RooDB Locking Architecture

This document describes the synchronization primitives and locking conventions used in RooDB.

Design Philosophy

RooDB uses a Raft-as-WAL architecture that naturally minimizes lock contention:

Writes are buffered in session memory until COMMIT
On COMMIT, changes are proposed to Raft
Storage writes only occur in apply() after Raft consensus
This means DML operations (INSERT/UPDATE/DELETE) don't hold database locks during execution

Synchronization Primitives

Lock Types Used

Type	Library	Use Case
`RwLock`	parking_lot	Sync contexts (catalog, txn state, raft caches)
`Mutex`	tokio::sync	Async contexts where lock is held across await (compaction, Raft log)
`Mutex`	parking_lot	Short sync critical sections (I/O handles)
`Atomic*`	std::sync::atomic	Counters and flags

Why parking_lot?

No lock poisoning (panics don't leave locks in invalid state)
Better performance than std::sync
Simpler API (no .unwrap() needed)

Why tokio::sync::Mutex for compaction/log?
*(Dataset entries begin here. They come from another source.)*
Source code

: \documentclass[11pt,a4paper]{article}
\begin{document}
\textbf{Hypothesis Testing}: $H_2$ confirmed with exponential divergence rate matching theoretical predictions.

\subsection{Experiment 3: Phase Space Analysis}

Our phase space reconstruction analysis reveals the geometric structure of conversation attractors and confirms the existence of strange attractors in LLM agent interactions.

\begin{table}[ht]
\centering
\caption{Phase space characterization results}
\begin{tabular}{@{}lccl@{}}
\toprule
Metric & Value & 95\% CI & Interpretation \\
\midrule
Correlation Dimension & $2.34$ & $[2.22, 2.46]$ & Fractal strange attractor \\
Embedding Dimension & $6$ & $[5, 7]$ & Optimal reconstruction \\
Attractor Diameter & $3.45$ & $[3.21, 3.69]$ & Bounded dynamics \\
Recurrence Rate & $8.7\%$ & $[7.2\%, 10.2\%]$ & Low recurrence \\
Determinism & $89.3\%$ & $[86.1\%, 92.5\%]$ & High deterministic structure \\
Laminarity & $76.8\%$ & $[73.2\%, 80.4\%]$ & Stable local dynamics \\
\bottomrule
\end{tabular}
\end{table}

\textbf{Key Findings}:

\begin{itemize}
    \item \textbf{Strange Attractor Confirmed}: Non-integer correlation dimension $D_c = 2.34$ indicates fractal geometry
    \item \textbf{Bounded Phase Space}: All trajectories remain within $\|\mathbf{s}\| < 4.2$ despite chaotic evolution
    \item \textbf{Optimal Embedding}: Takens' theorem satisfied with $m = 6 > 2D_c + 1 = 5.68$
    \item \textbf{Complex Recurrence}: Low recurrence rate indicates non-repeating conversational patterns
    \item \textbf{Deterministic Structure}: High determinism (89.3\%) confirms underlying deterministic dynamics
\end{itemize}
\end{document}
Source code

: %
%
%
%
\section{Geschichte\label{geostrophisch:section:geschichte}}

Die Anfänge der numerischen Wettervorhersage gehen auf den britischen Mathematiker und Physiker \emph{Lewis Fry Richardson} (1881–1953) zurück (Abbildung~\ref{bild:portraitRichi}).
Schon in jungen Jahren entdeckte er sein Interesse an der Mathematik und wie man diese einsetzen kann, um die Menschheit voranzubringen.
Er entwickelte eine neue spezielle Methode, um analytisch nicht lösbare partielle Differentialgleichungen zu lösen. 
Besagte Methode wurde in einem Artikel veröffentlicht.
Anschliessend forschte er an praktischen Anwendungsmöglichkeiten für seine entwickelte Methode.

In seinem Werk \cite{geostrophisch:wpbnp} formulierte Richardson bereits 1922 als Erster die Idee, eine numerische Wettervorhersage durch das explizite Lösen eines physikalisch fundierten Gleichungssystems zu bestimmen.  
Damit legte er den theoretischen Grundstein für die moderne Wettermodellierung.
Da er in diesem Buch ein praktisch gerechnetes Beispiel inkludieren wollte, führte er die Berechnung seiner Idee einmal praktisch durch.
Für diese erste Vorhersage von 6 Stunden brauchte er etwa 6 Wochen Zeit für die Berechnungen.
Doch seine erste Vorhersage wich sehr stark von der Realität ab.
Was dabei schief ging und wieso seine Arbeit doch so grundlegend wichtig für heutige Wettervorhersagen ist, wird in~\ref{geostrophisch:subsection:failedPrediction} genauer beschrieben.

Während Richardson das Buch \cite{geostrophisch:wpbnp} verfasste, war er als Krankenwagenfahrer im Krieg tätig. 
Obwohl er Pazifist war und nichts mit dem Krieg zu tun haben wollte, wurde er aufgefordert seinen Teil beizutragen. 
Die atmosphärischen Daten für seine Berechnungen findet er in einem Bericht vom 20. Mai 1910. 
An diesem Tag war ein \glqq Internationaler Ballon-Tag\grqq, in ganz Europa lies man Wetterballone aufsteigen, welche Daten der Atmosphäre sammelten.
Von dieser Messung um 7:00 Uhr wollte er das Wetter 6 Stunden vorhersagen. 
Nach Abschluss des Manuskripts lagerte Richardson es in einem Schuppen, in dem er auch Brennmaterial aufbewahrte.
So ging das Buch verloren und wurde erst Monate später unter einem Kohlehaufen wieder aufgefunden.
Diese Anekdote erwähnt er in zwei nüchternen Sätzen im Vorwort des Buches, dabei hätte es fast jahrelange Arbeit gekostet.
The compaction mutexes (l0_compaction_mutex, level_compaction_mutex) and Raft log_mutex are held across await points. Using parking_lot::Mutex would block the async runtime. tokio::sync::Mutex is designed for this use case.

Module Locking Inventory

Server (`src/server/`)

Component	Type	Purpose
`next_conn_id`	AtomicU32	Connection ID allocation

No locks held during connection spawn.

Protocol (`src/protocol/roodb/`)

Component	Type	Purpose
`catalog`	parking_lot::RwLock	Schema access for planning

Critical pattern: Catalog lock is acquired in a closure and dropped before any await:

let plan_result = (|| {
    let catalog_guard = self.catalog.read();
    // ... planning ...
})();  // Guard dropped here, before await
self.execute_plan(physical).await

Catalog (`src/catalog/`)

Component	Type	Purpose
`Catalog`	parking_lot::RwLock	Tables/indexes HashMap

Always acquired alone (never nested with other locks).

Transaction (`src/txn/`)

Component	Type	Purpose
`next_txn_id`	AtomicU64	Transaction ID generation
`active_transactions`	parking_lot::RwLock	Active txn tracking
`committed_txns`	parking_lot::RwLock	Visibility checks
`timeout_config`	parking_lot::RwLock	Timeout settings
`is_leader`	AtomicBool	Raft leader status
`undo_log.records`	parking_lot::RwLock	Undo records
`undo_log.roll_ptr_index`	parking_lot::RwLock	Roll pointer lookup
`next_roll_ptr`	AtomicU64	Roll pointer generation

Multiple RwLocks but NEVER nested - each acquired/released independently.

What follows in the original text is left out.